- Posted August 19, 2013 by
Carving Food as an Art
Food carving has been a craft for centuries. Traditional to countries like Thailand and Japan, the art of food carving is also practiced in the British Isles. Foods can be carved to serve as garnishes or centerpieces. Carved foods can also be the main meal -- or they might not be intended for consumption at all, but serve simply as decorations.
Thai Fruit Carving
Fruit carving is a traditional Thai art, originating in food preparation at the Thai royal court. Carving is a part of food presentation in Thai culture. Thai fruit and vegetable carving can be very elaborate and detailed. Flower designs are prevalent, with each petal delicately crafted. Commonly carved items include melons, squash, cucumber and other firm fruits and vegetables.
Japanese Food Carving
Japanese food carving centers around making beautiful garnishes called mukimono. These garnishes add delicate touches to a meal and enhance food presentation. Some of the garnishes, like cucumber fans, are set on top of or beside the main entree. Others are made to hold the food or are parts of small appetizers. For instance, cucumber boats can be topped with salmon for a delicate and aesthetically pleasing treat.
Carved pumpkins are also called jack-o'-lanterns. The name derives from the Irish legend of "Stingy Jack," who was not able to get into heaven or go to hell because he'd tricked the devil into promising not to take his soul. The devil gave Jack a burning coal, which Jack put into a turnip, and sent him on his way. Those who saw his spirit wandering called him Jack of the Lantern. In Scotland and Ireland, people carved frightening faces into potatoes and turnips in imitation of Jack's lantern. In England, they carved beets. In America, the tradition persists with carved pumpkins.

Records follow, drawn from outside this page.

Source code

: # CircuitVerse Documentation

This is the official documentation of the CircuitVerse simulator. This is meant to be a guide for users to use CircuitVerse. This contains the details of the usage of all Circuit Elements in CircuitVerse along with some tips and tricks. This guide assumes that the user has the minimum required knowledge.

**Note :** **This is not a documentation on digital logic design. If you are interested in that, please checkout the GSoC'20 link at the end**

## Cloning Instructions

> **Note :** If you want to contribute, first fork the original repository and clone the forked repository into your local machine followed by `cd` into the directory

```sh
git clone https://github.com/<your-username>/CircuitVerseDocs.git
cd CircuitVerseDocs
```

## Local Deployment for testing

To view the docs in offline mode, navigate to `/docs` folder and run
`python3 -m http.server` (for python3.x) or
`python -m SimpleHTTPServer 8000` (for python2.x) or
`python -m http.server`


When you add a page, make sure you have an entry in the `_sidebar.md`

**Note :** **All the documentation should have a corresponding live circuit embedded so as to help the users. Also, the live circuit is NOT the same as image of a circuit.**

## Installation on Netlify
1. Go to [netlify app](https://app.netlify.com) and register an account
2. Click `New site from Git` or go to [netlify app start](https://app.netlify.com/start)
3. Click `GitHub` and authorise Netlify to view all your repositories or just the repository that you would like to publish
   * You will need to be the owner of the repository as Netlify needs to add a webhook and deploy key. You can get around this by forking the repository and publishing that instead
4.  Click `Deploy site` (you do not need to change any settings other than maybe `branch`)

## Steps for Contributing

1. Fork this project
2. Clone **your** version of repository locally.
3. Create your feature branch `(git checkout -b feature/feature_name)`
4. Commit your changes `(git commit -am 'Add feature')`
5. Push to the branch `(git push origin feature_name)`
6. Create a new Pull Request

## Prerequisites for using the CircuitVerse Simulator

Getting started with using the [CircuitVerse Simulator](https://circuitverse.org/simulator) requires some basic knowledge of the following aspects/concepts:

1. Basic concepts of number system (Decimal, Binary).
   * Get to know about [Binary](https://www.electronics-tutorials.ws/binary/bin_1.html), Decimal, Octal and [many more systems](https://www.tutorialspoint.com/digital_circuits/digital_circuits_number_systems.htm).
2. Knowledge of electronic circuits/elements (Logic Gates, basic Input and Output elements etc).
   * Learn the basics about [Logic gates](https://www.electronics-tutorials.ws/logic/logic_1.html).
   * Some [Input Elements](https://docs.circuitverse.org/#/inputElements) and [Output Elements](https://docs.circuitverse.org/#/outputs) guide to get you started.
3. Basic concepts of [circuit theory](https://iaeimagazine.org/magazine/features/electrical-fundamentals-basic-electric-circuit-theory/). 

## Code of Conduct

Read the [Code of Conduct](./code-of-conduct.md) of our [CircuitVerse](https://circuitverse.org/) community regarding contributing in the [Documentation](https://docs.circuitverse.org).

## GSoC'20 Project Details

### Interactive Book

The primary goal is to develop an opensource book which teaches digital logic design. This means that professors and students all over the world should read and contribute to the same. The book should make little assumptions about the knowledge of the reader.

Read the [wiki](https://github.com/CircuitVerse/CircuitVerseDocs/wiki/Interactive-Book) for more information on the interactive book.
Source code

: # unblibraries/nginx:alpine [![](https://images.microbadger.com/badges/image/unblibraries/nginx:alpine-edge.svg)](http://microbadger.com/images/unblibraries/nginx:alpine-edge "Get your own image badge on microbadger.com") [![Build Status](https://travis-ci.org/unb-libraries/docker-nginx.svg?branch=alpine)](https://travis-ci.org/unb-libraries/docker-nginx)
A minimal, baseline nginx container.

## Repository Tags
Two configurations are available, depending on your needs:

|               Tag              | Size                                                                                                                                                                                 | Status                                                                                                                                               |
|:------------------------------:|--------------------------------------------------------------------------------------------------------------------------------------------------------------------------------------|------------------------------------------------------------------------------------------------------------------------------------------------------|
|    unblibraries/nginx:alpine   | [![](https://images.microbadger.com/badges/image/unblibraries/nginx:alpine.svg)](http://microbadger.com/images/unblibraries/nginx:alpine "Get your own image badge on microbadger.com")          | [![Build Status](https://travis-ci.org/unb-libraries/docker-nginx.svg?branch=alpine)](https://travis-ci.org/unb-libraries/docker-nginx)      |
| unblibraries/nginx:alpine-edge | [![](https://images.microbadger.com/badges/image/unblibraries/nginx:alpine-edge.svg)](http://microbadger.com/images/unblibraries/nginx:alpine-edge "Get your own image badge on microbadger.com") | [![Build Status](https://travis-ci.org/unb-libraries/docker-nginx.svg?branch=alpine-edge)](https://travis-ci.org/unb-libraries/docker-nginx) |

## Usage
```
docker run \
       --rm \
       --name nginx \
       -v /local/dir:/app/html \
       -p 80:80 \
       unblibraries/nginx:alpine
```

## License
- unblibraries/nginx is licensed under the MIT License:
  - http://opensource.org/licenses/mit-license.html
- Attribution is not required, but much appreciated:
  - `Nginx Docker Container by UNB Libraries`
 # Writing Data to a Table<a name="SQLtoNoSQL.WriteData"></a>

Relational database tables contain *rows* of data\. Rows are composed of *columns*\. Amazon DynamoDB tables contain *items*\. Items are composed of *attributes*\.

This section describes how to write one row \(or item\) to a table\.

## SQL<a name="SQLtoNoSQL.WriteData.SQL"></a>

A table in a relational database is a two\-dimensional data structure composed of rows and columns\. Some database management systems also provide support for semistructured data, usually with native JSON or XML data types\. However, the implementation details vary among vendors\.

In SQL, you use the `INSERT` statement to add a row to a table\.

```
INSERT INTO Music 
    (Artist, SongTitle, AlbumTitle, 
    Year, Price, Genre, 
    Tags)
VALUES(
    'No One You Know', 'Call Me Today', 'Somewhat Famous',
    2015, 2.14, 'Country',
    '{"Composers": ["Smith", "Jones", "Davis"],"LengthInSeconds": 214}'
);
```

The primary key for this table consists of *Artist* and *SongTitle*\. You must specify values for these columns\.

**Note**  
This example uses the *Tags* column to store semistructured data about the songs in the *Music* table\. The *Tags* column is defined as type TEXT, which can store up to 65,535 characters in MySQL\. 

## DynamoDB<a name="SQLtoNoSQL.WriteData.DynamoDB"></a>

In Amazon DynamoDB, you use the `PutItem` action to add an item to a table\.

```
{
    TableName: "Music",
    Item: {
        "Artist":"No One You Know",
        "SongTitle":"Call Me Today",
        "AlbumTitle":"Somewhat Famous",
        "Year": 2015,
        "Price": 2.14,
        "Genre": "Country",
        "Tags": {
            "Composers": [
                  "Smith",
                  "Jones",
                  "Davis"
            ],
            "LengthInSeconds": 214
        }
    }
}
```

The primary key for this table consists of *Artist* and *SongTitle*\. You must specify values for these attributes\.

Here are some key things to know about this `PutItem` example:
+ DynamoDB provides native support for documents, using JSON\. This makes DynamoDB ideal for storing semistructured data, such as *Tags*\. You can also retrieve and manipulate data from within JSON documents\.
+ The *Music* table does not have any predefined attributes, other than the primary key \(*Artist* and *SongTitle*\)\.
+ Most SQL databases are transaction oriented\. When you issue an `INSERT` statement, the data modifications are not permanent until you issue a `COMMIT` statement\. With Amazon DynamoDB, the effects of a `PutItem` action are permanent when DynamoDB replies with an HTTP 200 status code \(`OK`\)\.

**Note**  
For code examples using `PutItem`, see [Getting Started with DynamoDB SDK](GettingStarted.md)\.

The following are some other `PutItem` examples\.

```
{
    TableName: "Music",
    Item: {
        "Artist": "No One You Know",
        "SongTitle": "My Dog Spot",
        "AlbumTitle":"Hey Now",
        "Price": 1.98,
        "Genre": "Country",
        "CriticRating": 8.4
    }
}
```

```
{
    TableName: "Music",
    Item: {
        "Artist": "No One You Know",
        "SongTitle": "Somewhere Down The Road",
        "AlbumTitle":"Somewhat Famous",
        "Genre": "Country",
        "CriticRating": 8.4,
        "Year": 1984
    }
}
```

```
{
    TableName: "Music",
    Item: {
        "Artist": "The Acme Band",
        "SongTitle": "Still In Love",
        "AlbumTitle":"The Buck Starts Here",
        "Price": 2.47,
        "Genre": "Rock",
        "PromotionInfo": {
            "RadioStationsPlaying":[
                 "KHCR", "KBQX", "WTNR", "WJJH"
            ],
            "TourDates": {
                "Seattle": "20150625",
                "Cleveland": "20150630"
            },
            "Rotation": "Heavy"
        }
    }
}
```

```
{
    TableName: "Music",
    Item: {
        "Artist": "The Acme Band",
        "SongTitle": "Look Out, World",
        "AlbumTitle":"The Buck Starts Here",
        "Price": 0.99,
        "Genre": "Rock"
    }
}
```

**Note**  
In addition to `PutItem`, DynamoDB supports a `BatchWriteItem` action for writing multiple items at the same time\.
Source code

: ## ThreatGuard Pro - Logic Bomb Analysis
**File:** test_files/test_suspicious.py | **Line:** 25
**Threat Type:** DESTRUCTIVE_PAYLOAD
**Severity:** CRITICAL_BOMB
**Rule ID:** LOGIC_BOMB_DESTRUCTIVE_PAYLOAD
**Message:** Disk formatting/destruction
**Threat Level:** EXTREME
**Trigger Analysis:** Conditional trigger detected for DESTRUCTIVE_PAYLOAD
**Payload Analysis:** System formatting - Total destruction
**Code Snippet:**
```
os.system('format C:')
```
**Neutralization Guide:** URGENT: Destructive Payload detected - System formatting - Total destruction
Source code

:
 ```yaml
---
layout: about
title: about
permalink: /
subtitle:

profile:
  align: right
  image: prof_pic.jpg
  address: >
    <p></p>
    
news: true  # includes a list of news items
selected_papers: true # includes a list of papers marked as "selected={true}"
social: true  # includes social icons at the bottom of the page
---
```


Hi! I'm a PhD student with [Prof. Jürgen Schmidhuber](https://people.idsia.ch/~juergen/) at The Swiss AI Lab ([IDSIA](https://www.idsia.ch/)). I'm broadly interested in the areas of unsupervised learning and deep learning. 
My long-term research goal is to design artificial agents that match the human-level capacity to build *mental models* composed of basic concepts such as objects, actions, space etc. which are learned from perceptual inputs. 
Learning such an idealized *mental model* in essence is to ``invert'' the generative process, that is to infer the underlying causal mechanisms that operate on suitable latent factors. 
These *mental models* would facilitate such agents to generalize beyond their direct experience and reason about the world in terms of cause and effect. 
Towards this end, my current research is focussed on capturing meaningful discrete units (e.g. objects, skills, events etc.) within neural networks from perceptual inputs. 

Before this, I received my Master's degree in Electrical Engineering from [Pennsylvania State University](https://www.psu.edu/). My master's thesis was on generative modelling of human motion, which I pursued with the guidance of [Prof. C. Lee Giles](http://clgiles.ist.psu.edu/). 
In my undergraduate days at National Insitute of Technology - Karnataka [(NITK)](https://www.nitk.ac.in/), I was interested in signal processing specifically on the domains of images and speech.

Using fresh food makes carving easier and also more visually appealing. Fruits and vegetables should be carved just before they are fully ripe, for the best results. Sharp stainless steel knives are the standard for carving food, but using a rotary tool with a pumpkin carving accessory will enable you to carve intricate patterns into hard shelled foods like squash, cucumbers, and other firm types of fruits and vegetables, far easier than using a knife. Carving should be done delicately so that you don't take too much of the food away. Use as much of the food as you can in your design and carve gently so as not to bruise or break fruits.